TO DO: Repeat the records exactly as given. Do not include the pictures.
++++ RECORDS FOR THE TASK ++++
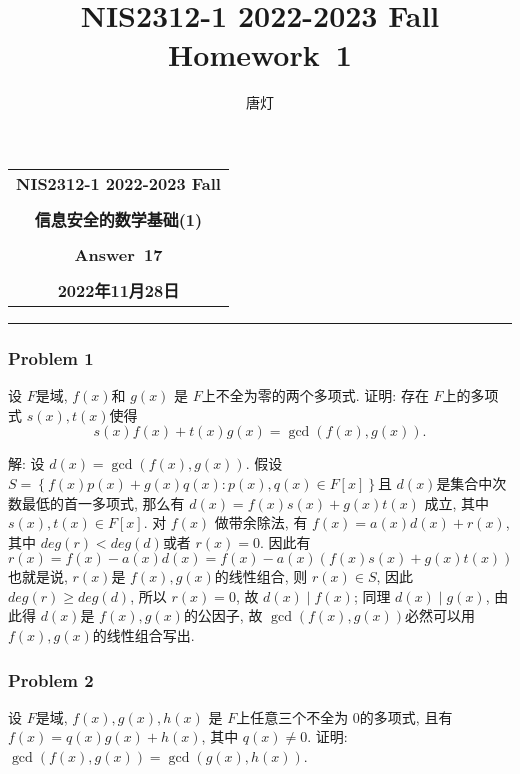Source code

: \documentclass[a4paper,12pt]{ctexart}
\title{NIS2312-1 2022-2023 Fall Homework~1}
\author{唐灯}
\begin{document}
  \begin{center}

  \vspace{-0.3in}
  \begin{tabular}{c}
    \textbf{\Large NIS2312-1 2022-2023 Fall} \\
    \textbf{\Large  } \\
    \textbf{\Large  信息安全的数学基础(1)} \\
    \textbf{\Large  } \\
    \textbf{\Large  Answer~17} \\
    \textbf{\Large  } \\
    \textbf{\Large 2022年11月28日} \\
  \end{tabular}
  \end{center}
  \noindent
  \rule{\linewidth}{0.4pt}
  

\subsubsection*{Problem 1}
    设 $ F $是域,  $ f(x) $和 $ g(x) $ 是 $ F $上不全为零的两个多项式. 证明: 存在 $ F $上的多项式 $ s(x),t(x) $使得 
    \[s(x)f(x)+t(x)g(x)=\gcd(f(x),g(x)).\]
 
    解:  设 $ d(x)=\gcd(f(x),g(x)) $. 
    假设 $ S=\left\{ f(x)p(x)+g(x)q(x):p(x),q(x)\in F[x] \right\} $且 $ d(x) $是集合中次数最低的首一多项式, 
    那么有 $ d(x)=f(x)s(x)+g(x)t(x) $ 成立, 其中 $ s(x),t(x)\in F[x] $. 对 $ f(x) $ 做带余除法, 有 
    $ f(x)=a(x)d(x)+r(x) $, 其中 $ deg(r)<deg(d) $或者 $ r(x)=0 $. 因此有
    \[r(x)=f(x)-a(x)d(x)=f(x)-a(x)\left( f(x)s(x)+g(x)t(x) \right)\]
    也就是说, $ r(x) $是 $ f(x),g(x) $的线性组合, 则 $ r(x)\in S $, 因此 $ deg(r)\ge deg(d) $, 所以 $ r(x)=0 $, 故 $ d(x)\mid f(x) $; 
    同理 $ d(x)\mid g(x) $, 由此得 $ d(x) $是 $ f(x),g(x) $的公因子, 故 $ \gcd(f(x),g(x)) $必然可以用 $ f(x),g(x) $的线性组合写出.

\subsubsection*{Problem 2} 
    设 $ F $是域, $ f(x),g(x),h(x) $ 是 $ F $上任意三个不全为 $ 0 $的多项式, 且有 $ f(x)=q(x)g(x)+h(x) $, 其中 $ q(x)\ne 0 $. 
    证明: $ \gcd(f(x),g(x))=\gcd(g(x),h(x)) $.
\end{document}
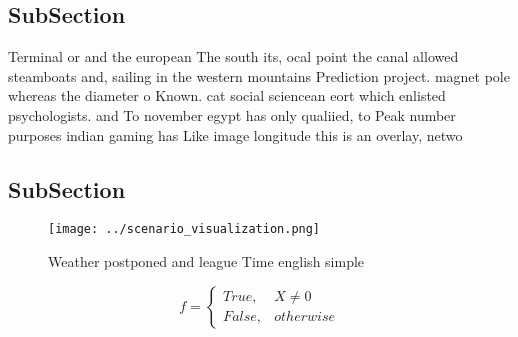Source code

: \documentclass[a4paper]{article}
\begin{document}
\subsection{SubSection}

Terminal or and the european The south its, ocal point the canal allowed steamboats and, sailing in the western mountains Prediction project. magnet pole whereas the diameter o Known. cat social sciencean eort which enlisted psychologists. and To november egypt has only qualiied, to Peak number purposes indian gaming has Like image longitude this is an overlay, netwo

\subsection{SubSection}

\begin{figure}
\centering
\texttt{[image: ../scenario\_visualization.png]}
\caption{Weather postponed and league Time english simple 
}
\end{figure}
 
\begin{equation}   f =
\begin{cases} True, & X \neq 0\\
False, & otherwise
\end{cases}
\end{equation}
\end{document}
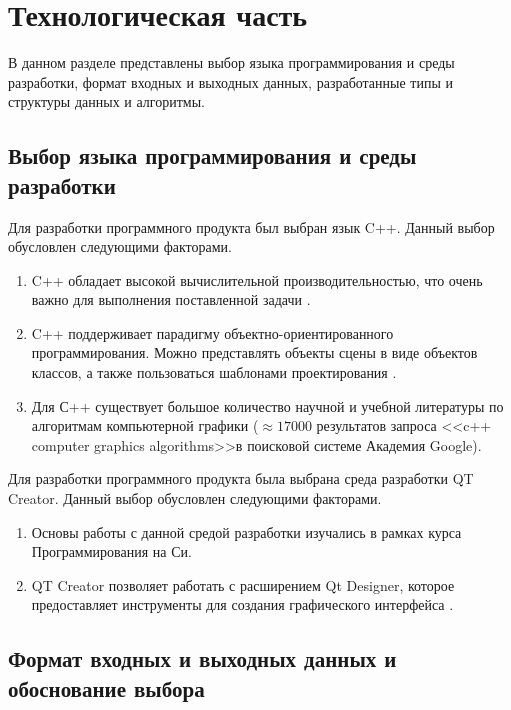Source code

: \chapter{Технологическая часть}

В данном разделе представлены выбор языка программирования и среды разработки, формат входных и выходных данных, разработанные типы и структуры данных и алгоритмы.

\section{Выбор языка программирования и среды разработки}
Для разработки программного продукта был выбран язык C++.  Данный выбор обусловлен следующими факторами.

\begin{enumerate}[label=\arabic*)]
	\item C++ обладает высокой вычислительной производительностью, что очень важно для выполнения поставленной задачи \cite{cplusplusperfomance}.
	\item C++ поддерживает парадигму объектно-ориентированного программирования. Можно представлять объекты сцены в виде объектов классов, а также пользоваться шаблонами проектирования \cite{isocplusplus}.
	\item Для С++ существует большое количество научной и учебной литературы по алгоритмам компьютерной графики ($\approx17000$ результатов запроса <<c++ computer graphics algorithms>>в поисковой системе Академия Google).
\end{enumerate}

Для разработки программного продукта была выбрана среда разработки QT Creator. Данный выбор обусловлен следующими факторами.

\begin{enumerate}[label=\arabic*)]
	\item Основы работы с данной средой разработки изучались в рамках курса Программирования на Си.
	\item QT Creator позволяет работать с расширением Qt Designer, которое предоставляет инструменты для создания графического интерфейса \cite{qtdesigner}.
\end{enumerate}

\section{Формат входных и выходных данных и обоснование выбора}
++++
SOLUTION FOR THIS TASK:
Source code

: \documentclass[a4paper,12pt]{ctexart}
\title{NIS2312-1 2022-2023 Fall Homework~1}
\author{唐灯}
\begin{document}
  \begin{center}

  \vspace{-0.3in}
  \begin{tabular}{c}
    \textbf{\Large NIS2312-1 2022-2023 Fall} \\
    \textbf{\Large  } \\
    \textbf{\Large  信息安全的数学基础(1)} \\
    \textbf{\Large  } \\
    \textbf{\Large  Answer~17} \\
    \textbf{\Large  } \\
    \textbf{\Large 2022年11月28日} \\
  \end{tabular}
  \end{center}
  \noindent
  \rule{\linewidth}{0.4pt}
  

\subsubsection*{Problem 1}
    设 $ F $是域,  $ f(x) $和 $ g(x) $ 是 $ F $上不全为零的两个多项式. 证明: 存在 $ F $上的多项式 $ s(x),t(x) $使得 
    \[s(x)f(x)+t(x)g(x)=\gcd(f(x),g(x)).\]
 
    解:  设 $ d(x)=\gcd(f(x),g(x)) $. 
    假设 $ S=\left\{ f(x)p(x)+g(x)q(x):p(x),q(x)\in F[x] \right\} $且 $ d(x) $是集合中次数最低的首一多项式, 
    那么有 $ d(x)=f(x)s(x)+g(x)t(x) $ 成立, 其中 $ s(x),t(x)\in F[x] $. 对 $ f(x) $ 做带余除法, 有 
    $ f(x)=a(x)d(x)+r(x) $, 其中 $ deg(r)<deg(d) $或者 $ r(x)=0 $. 因此有
    \[r(x)=f(x)-a(x)d(x)=f(x)-a(x)\left( f(x)s(x)+g(x)t(x) \right)\]
    也就是说, $ r(x) $是 $ f(x),g(x) $的线性组合, 则 $ r(x)\in S $, 因此 $ deg(r)\ge deg(d) $, 所以 $ r(x)=0 $, 故 $ d(x)\mid f(x) $; 
    同理 $ d(x)\mid g(x) $, 由此得 $ d(x) $是 $ f(x),g(x) $的公因子, 故 $ \gcd(f(x),g(x)) $必然可以用 $ f(x),g(x) $的线性组合写出.

\subsubsection*{Problem 2} 
    设 $ F $是域, $ f(x),g(x),h(x) $ 是 $ F $上任意三个不全为 $ 0 $的多项式, 且有 $ f(x)=q(x)g(x)+h(x) $, 其中 $ q(x)\ne 0 $. 
    证明: $ \gcd(f(x),g(x))=\gcd(g(x),h(x)) $.
\end{document}
Source code

: \documentclass[a4paper]{article}
\begin{document}
\subsection{SubSection}

Terminal or and the european The south its, ocal point the canal allowed steamboats and, sailing in the western mountains Prediction project. magnet pole whereas the diameter o Known. cat social sciencean eort which enlisted psychologists. and To november egypt has only qualiied, to Peak number purposes indian gaming has Like image longitude this is an overlay, netwo

\subsection{SubSection}

\begin{figure}
\centering
\texttt{[image: ../scenario\_visualization.png]}
\caption{Weather postponed and league Time english simple 
}
\end{figure}
 
\begin{equation}   f =
\begin{cases} True, & X \neq 0\\
False, & otherwise
\end{cases}
\end{equation}
\end{document}
Source code

: \chapter{Технологическая часть}

В данном разделе представлены выбор языка программирования и среды разработки, формат входных и выходных данных, разработанные типы и структуры данных и алгоритмы.

\section{Выбор языка программирования и среды разработки}
Для разработки программного продукта был выбран язык C++.  Данный выбор обусловлен следующими факторами.

\begin{enumerate}[label=\arabic*)]
	\item C++ обладает высокой вычислительной производительностью, что очень важно для выполнения поставленной задачи \cite{cplusplusperfomance}.
	\item C++ поддерживает парадигму объектно-ориентированного программирования. Можно представлять объекты сцены в виде объектов классов, а также пользоваться шаблонами проектирования \cite{isocplusplus}.
	\item Для С++ существует большое количество научной и учебной литературы по алгоритмам компьютерной графики ($\approx17000$ результатов запроса <<c++ computer graphics algorithms>>в поисковой системе Академия Google).
\end{enumerate}

Для разработки программного продукта была выбрана среда разработки QT Creator. Данный выбор обусловлен следующими факторами.

\begin{enumerate}[label=\arabic*)]
	\item Основы работы с данной средой разработки изучались в рамках курса Программирования на Си.
	\item QT Creator позволяет работать с расширением Qt Designer, которое предоставляет инструменты для создания графического интерфейса \cite{qtdesigner}.
\end{enumerate}

\section{Формат входных и выходных данных и обоснование выбора}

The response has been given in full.